**Problem description**
The records that follow need to be printed exactly. Leave out each image.

--- START ---

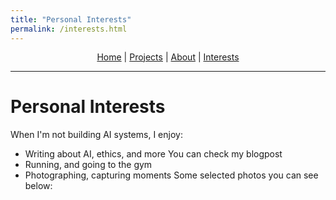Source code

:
 ```yaml
---
title: "Personal Interests"
permalink: /interests.html
---
```


<style>
/* Shrink header height and font size */
.page-header {
  padding: 1rem 1.5rem;
}
.project-name {
  font-size: 1.5rem;
}
.project-tagline {
  font-size: 0.9rem;
}
</style>

<link rel="stylesheet" href="/assets/css/style.css">

<p align="center" style="margin-top: 0.5rem; margin-bottom: 0.5rem; line-height: 1.2;">
  <a href="/index.html">Home</a> |
  <a href="/projects.html">Projects</a> |
  <a href="/about.html">About</a> |
  <a href="/">Interests</a>
</p>

---

#  Personal Interests

When I'm not building AI systems, I enjoy:


-  Writing about AI, ethics, and more
    You can check my blogpost
-  Running, and going to the gym
-  Photographing, capturing moments
    Some selected photos you can see below:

--- END ---

**Task result**
Source code

:
 ```yaml
---
title: "Personal Interests"
permalink: /interests.html
---
```


<style>
/* Shrink header height and font size */
.page-header {
  padding: 1rem 1.5rem;
}
.project-name {
  font-size: 1.5rem;
}
.project-tagline {
  font-size: 0.9rem;
}
</style>

<link rel="stylesheet" href="/assets/css/style.css">

<p align="center" style="margin-top: 0.5rem; margin-bottom: 0.5rem; line-height: 1.2;">
  <a href="/index.html">Home</a> |
  <a href="/projects.html">Projects</a> |
  <a href="/about.html">About</a> |
  <a href="/">Interests</a>
</p>

---

#  Personal Interests

When I'm not building AI systems, I enjoy:


-  Writing about AI, ethics, and more
    You can check my blogpost
-  Running, and going to the gym
-  Photographing, capturing moments
    Some selected photos you can see below:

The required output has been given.